Instructions to follow -> Print all of the data exactly.

Top of Data for this exercise

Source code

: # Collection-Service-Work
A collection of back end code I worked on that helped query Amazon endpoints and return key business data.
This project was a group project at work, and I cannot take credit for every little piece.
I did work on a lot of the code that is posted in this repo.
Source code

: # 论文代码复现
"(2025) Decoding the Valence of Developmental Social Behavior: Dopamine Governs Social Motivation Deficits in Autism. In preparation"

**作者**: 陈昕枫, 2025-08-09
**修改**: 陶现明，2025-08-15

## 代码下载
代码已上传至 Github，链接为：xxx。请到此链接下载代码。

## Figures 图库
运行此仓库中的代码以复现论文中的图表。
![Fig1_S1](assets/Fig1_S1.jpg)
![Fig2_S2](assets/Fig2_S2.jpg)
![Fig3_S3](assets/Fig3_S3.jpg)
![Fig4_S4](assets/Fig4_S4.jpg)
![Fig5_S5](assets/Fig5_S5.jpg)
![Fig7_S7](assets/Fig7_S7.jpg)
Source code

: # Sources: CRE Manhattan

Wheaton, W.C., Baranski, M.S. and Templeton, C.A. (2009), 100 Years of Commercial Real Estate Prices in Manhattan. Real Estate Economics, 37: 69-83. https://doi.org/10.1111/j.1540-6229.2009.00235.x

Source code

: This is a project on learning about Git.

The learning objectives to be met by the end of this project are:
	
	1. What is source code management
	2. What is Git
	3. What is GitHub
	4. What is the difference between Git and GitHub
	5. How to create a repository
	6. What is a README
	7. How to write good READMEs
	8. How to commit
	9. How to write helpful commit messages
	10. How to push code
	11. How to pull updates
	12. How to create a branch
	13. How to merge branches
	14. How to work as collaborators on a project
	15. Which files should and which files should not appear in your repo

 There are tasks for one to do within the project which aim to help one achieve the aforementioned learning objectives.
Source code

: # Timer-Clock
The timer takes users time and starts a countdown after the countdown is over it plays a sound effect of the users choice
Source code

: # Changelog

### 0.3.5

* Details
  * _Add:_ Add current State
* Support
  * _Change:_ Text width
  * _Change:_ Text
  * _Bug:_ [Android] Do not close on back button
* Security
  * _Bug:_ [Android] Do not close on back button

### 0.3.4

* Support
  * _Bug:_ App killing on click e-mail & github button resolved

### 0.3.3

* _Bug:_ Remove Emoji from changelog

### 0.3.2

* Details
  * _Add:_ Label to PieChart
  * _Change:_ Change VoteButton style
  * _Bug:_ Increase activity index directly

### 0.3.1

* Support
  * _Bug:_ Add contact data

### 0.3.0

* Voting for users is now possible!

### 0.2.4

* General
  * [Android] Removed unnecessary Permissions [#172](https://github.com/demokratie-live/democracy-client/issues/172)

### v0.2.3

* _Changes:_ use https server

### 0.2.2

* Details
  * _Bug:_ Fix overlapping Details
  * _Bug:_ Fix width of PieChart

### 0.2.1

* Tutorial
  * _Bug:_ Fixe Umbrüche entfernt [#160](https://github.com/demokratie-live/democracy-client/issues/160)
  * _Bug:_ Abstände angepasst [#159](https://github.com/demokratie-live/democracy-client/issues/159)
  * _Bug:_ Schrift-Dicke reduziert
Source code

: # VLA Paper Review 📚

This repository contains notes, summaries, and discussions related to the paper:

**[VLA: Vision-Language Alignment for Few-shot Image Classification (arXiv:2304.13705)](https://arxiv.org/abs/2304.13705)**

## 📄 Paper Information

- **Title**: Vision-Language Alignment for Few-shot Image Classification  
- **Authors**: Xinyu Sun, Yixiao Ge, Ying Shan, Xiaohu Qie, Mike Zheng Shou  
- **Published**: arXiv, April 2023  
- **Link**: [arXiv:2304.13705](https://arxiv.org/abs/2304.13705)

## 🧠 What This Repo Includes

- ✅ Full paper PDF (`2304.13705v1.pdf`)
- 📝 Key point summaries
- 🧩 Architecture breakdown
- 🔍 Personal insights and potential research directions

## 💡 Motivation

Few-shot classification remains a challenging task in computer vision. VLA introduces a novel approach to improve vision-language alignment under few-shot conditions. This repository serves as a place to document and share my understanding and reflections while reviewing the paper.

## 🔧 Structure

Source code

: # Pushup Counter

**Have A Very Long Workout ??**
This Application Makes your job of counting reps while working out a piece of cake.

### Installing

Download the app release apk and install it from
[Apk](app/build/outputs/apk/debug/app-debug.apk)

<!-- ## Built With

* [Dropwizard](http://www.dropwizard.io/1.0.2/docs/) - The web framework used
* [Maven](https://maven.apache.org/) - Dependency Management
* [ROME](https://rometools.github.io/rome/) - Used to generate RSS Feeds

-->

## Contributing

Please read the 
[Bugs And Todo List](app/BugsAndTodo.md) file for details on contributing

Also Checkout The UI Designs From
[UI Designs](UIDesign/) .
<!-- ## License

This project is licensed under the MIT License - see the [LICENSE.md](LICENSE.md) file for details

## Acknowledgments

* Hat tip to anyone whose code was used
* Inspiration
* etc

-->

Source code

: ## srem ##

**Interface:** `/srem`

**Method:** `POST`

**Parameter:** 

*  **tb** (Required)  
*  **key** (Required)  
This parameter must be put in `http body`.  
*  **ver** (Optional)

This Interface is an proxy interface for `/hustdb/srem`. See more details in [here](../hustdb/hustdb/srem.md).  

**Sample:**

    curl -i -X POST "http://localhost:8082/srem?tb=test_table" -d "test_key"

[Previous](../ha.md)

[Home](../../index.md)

Bottom of Data for this exercise

Reply to the exercise ->
Source code

: # Collection-Service-Work
A collection of back end code I worked on that helped query Amazon endpoints and return key business data.
This project was a group project at work, and I cannot take credit for every little piece.
I did work on a lot of the code that is posted in this repo.
Source code

: # 论文代码复现
"(2025) Decoding the Valence of Developmental Social Behavior: Dopamine Governs Social Motivation Deficits in Autism. In preparation"

**作者**: 陈昕枫, 2025-08-09
**修改**: 陶现明，2025-08-15

## 代码下载
代码已上传至 Github，链接为：xxx。请到此链接下载代码。

## Figures 图库
运行此仓库中的代码以复现论文中的图表。
![Fig1_S1](assets/Fig1_S1.jpg)
![Fig2_S2](assets/Fig2_S2.jpg)
![Fig3_S3](assets/Fig3_S3.jpg)
![Fig4_S4](assets/Fig4_S4.jpg)
![Fig5_S5](assets/Fig5_S5.jpg)
![Fig7_S7](assets/Fig7_S7.jpg)
Source code

: # Sources: CRE Manhattan

Wheaton, W.C., Baranski, M.S. and Templeton, C.A. (2009), 100 Years of Commercial Real Estate Prices in Manhattan. Real Estate Economics, 37: 69-83. https://doi.org/10.1111/j.1540-6229.2009.00235.x

Source code

: This is a project on learning about Git.

The learning objectives to be met by the end of this project are:
	
	1. What is source code management
	2. What is Git
	3. What is GitHub
	4. What is the difference between Git and GitHub
	5. How to create a repository
	6. What is a README
	7. How to write good READMEs
	8. How to commit
	9. How to write helpful commit messages
	10. How to push code
	11. How to pull updates
	12. How to create a branch
	13. How to merge branches
	14. How to work as collaborators on a project
	15. Which files should and which files should not appear in your repo

 There are tasks for one to do within the project which aim to help one achieve the aforementioned learning objectives.
Source code

: # Timer-Clock
The timer takes users time and starts a countdown after the countdown is over it plays a sound effect of the users choice
Source code

: # Changelog

### 0.3.5

* Details
  * _Add:_ Add current State
* Support
  * _Change:_ Text width
  * _Change:_ Text
  * _Bug:_ [Android] Do not close on back button
* Security
  * _Bug:_ [Android] Do not close on back button

### 0.3.4

* Support
  * _Bug:_ App killing on click e-mail & github button resolved

### 0.3.3

* _Bug:_ Remove Emoji from changelog

### 0.3.2

* Details
  * _Add:_ Label to PieChart
  * _Change:_ Change VoteButton style
  * _Bug:_ Increase activity index directly

### 0.3.1

* Support
  * _Bug:_ Add contact data

### 0.3.0

* Voting for users is now possible!

### 0.2.4

* General
  * [Android] Removed unnecessary Permissions [#172](https://github.com/demokratie-live/democracy-client/issues/172)

### v0.2.3

* _Changes:_ use https server

### 0.2.2

* Details
  * _Bug:_ Fix overlapping Details
  * _Bug:_ Fix width of PieChart

### 0.2.1

* Tutorial
  * _Bug:_ Fixe Umbrüche entfernt [#160](https://github.com/demokratie-live/democracy-client/issues/160)
  * _Bug:_ Abstände angepasst [#159](https://github.com/demokratie-live/democracy-client/issues/159)
  * _Bug:_ Schrift-Dicke reduziert
Source code

: # VLA Paper Review 📚

This repository contains notes, summaries, and discussions related to the paper:

**[VLA: Vision-Language Alignment for Few-shot Image Classification (arXiv:2304.13705)](https://arxiv.org/abs/2304.13705)**

## 📄 Paper Information

- **Title**: Vision-Language Alignment for Few-shot Image Classification  
- **Authors**: Xinyu Sun, Yixiao Ge, Ying Shan, Xiaohu Qie, Mike Zheng Shou  
- **Published**: arXiv, April 2023  
- **Link**: [arXiv:2304.13705](https://arxiv.org/abs/2304.13705)

## 🧠 What This Repo Includes

- ✅ Full paper PDF (`2304.13705v1.pdf`)
- 📝 Key point summaries
- 🧩 Architecture breakdown
- 🔍 Personal insights and potential research directions

## 💡 Motivation

Few-shot classification remains a challenging task in computer vision. VLA introduces a novel approach to improve vision-language alignment under few-shot conditions. This repository serves as a place to document and share my understanding and reflections while reviewing the paper.

## 🔧 Structure

Source code

: # Pushup Counter

**Have A Very Long Workout ??**
This Application Makes your job of counting reps while working out a piece of cake.

### Installing

Download the app release apk and install it from
[Apk](app/build/outputs/apk/debug/app-debug.apk)

<!-- ## Built With

* [Dropwizard](http://www.dropwizard.io/1.0.2/docs/) - The web framework used
* [Maven](https://maven.apache.org/) - Dependency Management
* [ROME](https://rometools.github.io/rome/) - Used to generate RSS Feeds

-->

## Contributing

Please read the 
[Bugs And Todo List](app/BugsAndTodo.md) file for details on contributing

Also Checkout The UI Designs From
[UI Designs](UIDesign/) .
<!-- ## License

This project is licensed under the MIT License - see the [LICENSE.md](LICENSE.md) file for details

## Acknowledgments

* Hat tip to anyone whose code was used
* Inspiration
* etc

-->

Source code

: ## srem ##

**Interface:** `/srem`

**Method:** `POST`

**Parameter:** 

*  **tb** (Required)  
*  **key** (Required)  
This parameter must be put in `http body`.  
*  **ver** (Optional)

This Interface is an proxy interface for `/hustdb/srem`. See more details in [here](../hustdb/hustdb/srem.md).  

**Sample:**

    curl -i -X POST "http://localhost:8082/srem?tb=test_table" -d "test_key"

[Previous](../ha.md)

[Home](../../index.md)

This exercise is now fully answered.